Property	Variables	10-Fold Cross Validation				R2 for Test Set	RMSE for Test Set
		Q2		RMSEcv
		Mean	Interval	Mean	Interval
log P	600 bits + MW	0.932	0.926–0.935	0.478	0.428–0.558	0.935	0.451
log S	350 bits + MW + log P	0.928	0.921–0.936	0.580	0.487–0.666	0.939	0.542
log	200 bits + MW + log P	0.863	0.851–0.877	0.465	0.361–0.525	0.885	0.444
BCF
BP	400 bits + MW	0.955	0.941–0.968	17.98	14.30–20.64	0.965	15.63
MP	500 bits + MW + BP	0.824	0.812–0.831	41.41	38.37–45.29	0.826	39.14
log VP	350 bits + MW + BP	0.929	0.915–0.939	0.975	0.806–1.080	0.946	0.810

Taken together, the results of this study demonstrate that the combination of careful data curation, binary molecular fingerprints, and machine learning approaches provides a rapid and efficient way to estimate physicochemical properties of environmental chemicals. We have thus developed QSPR models that are highly stable and reliable. The models conform with most of the validation principles put forth by the OECD and therefore have broad applicability for property estimation of many classes of compounds.
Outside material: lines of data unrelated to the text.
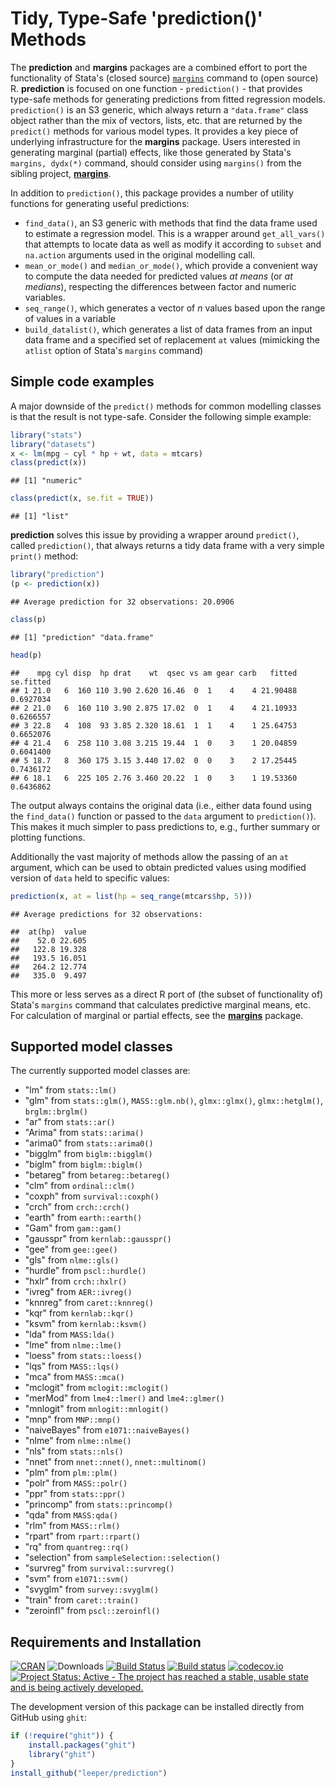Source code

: # Tidy, Type-Safe 'prediction()' Methods

The **prediction** and **margins** packages are a combined effort to port the functionality of Stata's (closed source) [`margins`](http://www.stata.com/help.cgi?margins) command to (open source) R. **prediction** is focused on one function - `prediction()` - that provides type-safe methods for generating predictions from fitted regression models. `prediction()` is an S3 generic, which always return a `"data.frame"` class object rather than the mix of vectors, lists, etc. that are returned by the `predict()` methods for various model types. It provides a key piece of underlying infrastructure for the **margins** package. Users interested in generating marginal (partial) effects, like those generated by Stata's `margins, dydx(*)` command, should consider using `margins()` from the sibling project, [**margins**](https://cran.r-project.org/package=margins).

In addition to `prediction()`, this package provides a number of utility functions for generating useful predictions:

 - `find_data()`, an S3 generic with methods that find the data frame used to estimate a regression model. This is a wrapper around `get_all_vars()` that attempts to locate data as well as modify it according to `subset` and `na.action` arguments used in the original modelling call.
 - `mean_or_mode()` and `median_or_mode()`, which provide a convenient way to compute the data needed for predicted values *at means* (or *at medians*), respecting the differences between factor and numeric variables.
 - `seq_range()`, which generates a vector of *n* values based upon the range of values in a variable
 - `build_datalist()`, which generates a list of data frames from an input data frame and a specified set of replacement `at` values (mimicking the `atlist` option of Stata's `margins` command)

## Simple code examples



A major downside of the `predict()` methods for common modelling classes is that the result is not type-safe. Consider the following simple example:


```r
library("stats")
library("datasets")
x <- lm(mpg ~ cyl * hp + wt, data = mtcars)
class(predict(x))
```

```
## [1] "numeric"
```

```r
class(predict(x, se.fit = TRUE))
```

```
## [1] "list"
```

**prediction** solves this issue by providing a wrapper around `predict()`, called `prediction()`, that always returns a tidy data frame with a very simple `print()` method:


```r
library("prediction")
(p <- prediction(x))
```

```
## Average prediction for 32 observations: 20.0906
```

```r
class(p)
```

```
## [1] "prediction" "data.frame"
```

```r
head(p)
```

```
##    mpg cyl disp  hp drat    wt  qsec vs am gear carb   fitted se.fitted
## 1 21.0   6  160 110 3.90 2.620 16.46  0  1    4    4 21.90488 0.6927034
## 2 21.0   6  160 110 3.90 2.875 17.02  0  1    4    4 21.10933 0.6266557
## 3 22.8   4  108  93 3.85 2.320 18.61  1  1    4    1 25.64753 0.6652076
## 4 21.4   6  258 110 3.08 3.215 19.44  1  0    3    1 20.04859 0.6041400
## 5 18.7   8  360 175 3.15 3.440 17.02  0  0    3    2 17.25445 0.7436172
## 6 18.1   6  225 105 2.76 3.460 20.22  1  0    3    1 19.53360 0.6436862
```

The output always contains the original data (i.e., either data found using the `find_data()` function or passed to the `data` argument to `prediction()`). This makes it much simpler to pass predictions to, e.g., further summary or plotting functions.

Additionally the vast majority of methods allow the passing of an `at` argument, which can be used to obtain predicted values using modified version of `data` held to specific values:


```r
prediction(x, at = list(hp = seq_range(mtcars$hp, 5)))
```

```
## Average predictions for 32 observations:
```

```
##  at(hp)  value
##    52.0 22.605
##   122.8 19.328
##   193.5 16.051
##   264.2 12.774
##   335.0  9.497
```

This more or less serves as a direct R port of (the subset of functionality of) Stata's `margins` command that calculates predictive marginal means, etc. For calculation of marginal or partial effects, see the [**margins**](https://cran.r-project.org/package=margins) package.

## Supported model classes

The currently supported model classes are:

 - "lm" from `stats::lm()`
 - "glm" from `stats::glm()`, `MASS::glm.nb()`, `glmx::glmx()`, `glmx::hetglm()`, `brglm::brglm()`
 - "ar" from `stats::ar()`
 - "Arima" from `stats::arima()`
 - "arima0" from `stats::arima0()`
 - "bigglm" from `biglm::bigglm()`
 - "biglm" from `biglm::biglm()`
 - "betareg" from `betareg::betareg()`
 - "clm" from `ordinal::clm()`
 - "coxph" from `survival::coxph()`
 - "crch" from `crch::crch()`
 - "earth" from `earth::earth()`
 - "Gam" from `gam::gam()`
 - "gausspr" from `kernlab::gausspr()`
 - "gee" from `gee::gee()`
 - "gls" from `nlme::gls()`
 - "hurdle" from `pscl::hurdle()`
 - "hxlr" from `crch::hxlr()`
 - "ivreg" from `AER::ivreg()`
 - "knnreg" from `caret::knnreg()`
 - "kqr" from `kernlab::kqr()`
 - "ksvm" from `kernlab::ksvm()`
 - "lda" from `MASS:lda()`
 - "lme" from `nlme::lme()`
 - "loess" from `stats::loess()`
 - "lqs" from `MASS::lqs()`
 - "mca" from `MASS::mca()`
 - "mclogit" from `mclogit::mclogit()`
 - "merMod" from `lme4::lmer()` and `lme4::glmer()`
 - "mnlogit" from `mnlogit::mnlogit()`
 - "mnp" from `MNP::mnp()`
 - "naiveBayes" from `e1071::naiveBayes()`
 - "nlme" from `nlme::nlme()`
 - "nls" from `stats::nls()`
 - "nnet" from `nnet::nnet()`, `nnet::multinom()`
 - "plm" from `plm::plm()`
 - "polr" from `MASS::polr()`
 - "ppr" from `stats::ppr()`
 - "princomp" from `stats::princomp()`
 - "qda" from `MASS:qda()`
 - "rlm" from `MASS::rlm()`
 - "rpart" from `rpart::rpart()`
 - "rq" from `quantreg::rq()`
 - "selection" from `sampleSelection::selection()`
 - "survreg" from `survival::survreg()`
 - "svm" from `e1071::svm()`
 - "svyglm" from `survey::svyglm()`
 - "train" from `caret::train()`
 - "zeroinfl" from `pscl::zeroinfl()`

## Requirements and Installation

[![CRAN](http://www.r-pkg.org/badges/version/prediction)](https://cran.r-project.org/package=prediction)
![Downloads](http://cranlogs.r-pkg.org/badges/prediction)
[![Build Status](https://travis-ci.org/leeper/prediction.svg?branch=master)](https://travis-ci.org/leeper/prediction)
[![Build status](https://ci.appveyor.com/api/projects/status/a4tebeoa98cq07gy/branch/master?svg=true)](https://ci.appveyor.com/project/leeper/prediction/branch/master)
[![codecov.io](http://codecov.io/github/leeper/prediction/coverage.svg?branch=master)](http://codecov.io/github/leeper/prediction?branch=master)
[![Project Status: Active - The project has reached a stable, usable state and is being actively developed.](http://www.repostatus.org/badges/latest/active.svg)](http://www.repostatus.org/#active)

The development version of this package can be installed directly from GitHub using `ghit`:

```R
if (!require("ghit")) {
    install.packages("ghit")
    library("ghit")
}
install_github("leeper/prediction")
```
The models are freely available as downloadable workflows via the NICEATM website to support high-throughput calculations, and can be used by researchers and regulators to make predictions on new chemical sets, improve toxicity models, and inform hazard/risk characterization. In the near future, the models developed here will be used to predict data for the six reported properties for the CompTox dashboard website content of >720,000 chemicals and made available to the public.